I'm sure for some small projects with very infrequent layout changes, this could be nice to work with. But for any app of sufficient complexity, keep your markup out of your code be it through DOM construction or in string HTML. (React being the one implementation that MAY prove to be the exception to prove the rule, though it's too early to tell at this point).
I write large-scale web front-ends as my day-job, they used a number of tools, but the one thing in common is the HTML-free approach. It creates much more manageable codebases, encourages reusability, allows for easy composition, and massive flexibility.
You mention that you "don't touch it" due to decades of experience. Have a look at the example app (https://github.com/KoryNunn/fastn/blob/gh-pages/example/) as an example of app structure. Yes, it's a trivial example, but it's not really that different to the non-trivial apps I build at work.
Maybe it's time to give it a go again?
I'd rather divide the app into components, each one with its own HTML, CSS and JS, plus the AJAX handlers on the server.
Simply separating HTML from JS is not enough. I remember having to hunt a lot from file to file when I was using jQuery to build websites, because the HTML was in one file, the JS was in completely other file. It wasn't efficient.
I think the declarative approach here, which seems inspired from ReactJS is the nicest.

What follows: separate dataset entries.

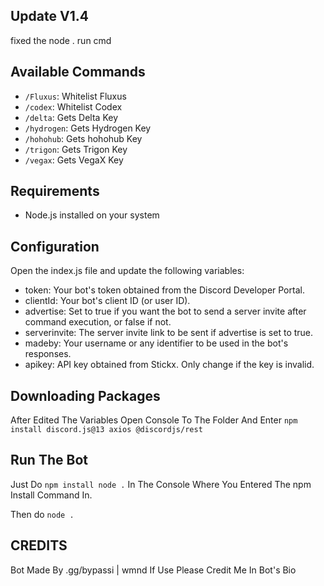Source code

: ## Update V1.4
fixed the node . run cmd

## Available Commands

- `/Fluxus`: Whitelist Fluxus
- `/codex`: Whitelist Codex
- `/delta`: Gets Delta Key
- `/hydrogen`: Gets Hydrogen Key
- `/hohohub`: Gets hohohub Key
- `/trigon`: Gets Trigon Key
- `/vegax`: Gets VegaX Key

## Requirements

- Node.js installed on your system

## Configuration
Open the index.js file and update the following variables:

- token: Your bot's token obtained from the Discord Developer Portal.
- clientId: Your bot's client ID (or user ID).
- advertise: Set to true if you want the bot to send a server invite after command execution, or false if not.
- serverinvite: The server invite link to be sent if advertise is set to true.
- madeby: Your username or any identifier to be used in the bot's responses.
- apikey: API key obtained from Stickx. Only change if the key is invalid.

## Downloading Packages

After Edited The Variables Open Console To The Folder And Enter ```npm install discord.js@13 axios @discordjs/rest```

## Run The Bot

Just Do ```npm install node .``` In The Console Where You Entered The npm Install Command In.

Then do ```node .```

## CREDITS

Bot Made By .gg/bypassi | wmnd 
If Use Please Credit Me In Bot's Bio
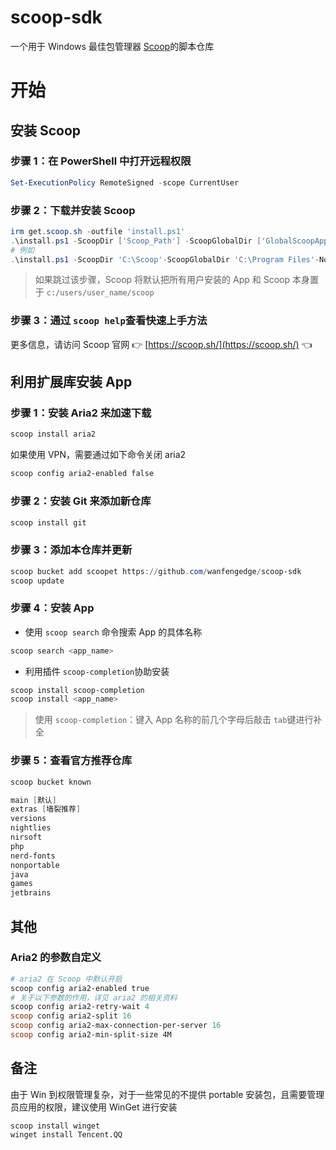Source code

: # scoop-sdk

一个用于 Windows 最佳包管理器 [Scoop](https://github.com/lukesampson/scoop)的脚本仓库

# 开始

## 安装 Scoop

### 步骤 1：在 PowerShell 中打开远程权限

```powershell
Set-ExecutionPolicy RemoteSigned -scope CurrentUser
```

### 步骤 2：下载并安装 Scoop

```powershell
irm get.scoop.sh -outfile 'install.ps1'
.\install.ps1 -ScoopDir ['Scoop_Path'] -ScoopGlobalDir ['GlobalScoopApps_Path'] -NoProxy
# 例如
.\install.ps1 -ScoopDir 'C:\Scoop'-ScoopGlobalDir 'C:\Program Files'-NoProxy
```

> 如果跳过该步骤，Scoop 将默认把所有用户安装的 App 和 Scoop 本身置于 `c:/users/user_name/scoop`

### 步骤 3：通过 `scoop help`查看快速上手方法

更多信息，请访问 Scoop 官网 👉 [https://scoop.sh/](https://scoop.sh/) 👈

## 利用扩展库安装 App

### 步骤 1：安装 Aria2 来加速下载

```powershell
scoop install aria2
```

如果使用 VPN，需要通过如下命令关闭 aria2

```powershell
scoop config aria2-enabled false
```

### 步骤 2：安装 Git 来添加新仓库

```powershell
scoop install git
```

### 步骤 3：添加本仓库并更新

```powershell
scoop bucket add scoopet https://github.com/wanfengedge/scoop-sdk
scoop update
```

### 步骤 4：安装 App

- 使用 `scoop search` 命令搜索 App 的具体名称

```powershell
scoop search <app_name>
```

- 利用插件 `scoop-completion`协助安装

```powershell
scoop install scoop-completion
scoop install <app_name>
```

> 使用 `scoop-completion`：键入 App 名称的前几个字母后敲击 `tab`键进行补全

### 步骤 5：查看官方推荐仓库

```powershell
scoop bucket known

main [默认]
extras [墙裂推荐]
versions
nightlies
nirsoft
php
nerd-fonts
nonportable
java
games
jetbrains
```

## 其他

### Aria2 的参数自定义

```powershell
# aria2 在 Scoop 中默认开启
scoop config aria2-enabled true
# 关于以下参数的作用，详见 aria2 的相关资料
scoop config aria2-retry-wait 4
scoop config aria2-split 16
scoop config aria2-max-connection-per-server 16
scoop config aria2-min-split-size 4M
```

## 备注

由于 Win 到权限管理复杂，对于一些常见的不提供 portable 安装包，且需要管理员应用的权限，建议使用 WinGet 进行安装

```powerhsell
scoop install winget
winget install Tencent.QQ
```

I don't ever want to write direct HTML any more. I prefer to use a fully developed language to declare the page. In such a language you can use repetition, functions and variables to express your markup in a smarter way.
Bad sign for me. There's many valid reasons to have a markup available for we applications. Embedding layout this deep into code is just messy for me. The best acceptable way (for me) so far is React.
Of course some might like it for some use cases.
Can we stopped with the mixed content and go full HTTPS already?
ill try this out :)
What are the advantages in comparison to virtual DOM based frameworks out there?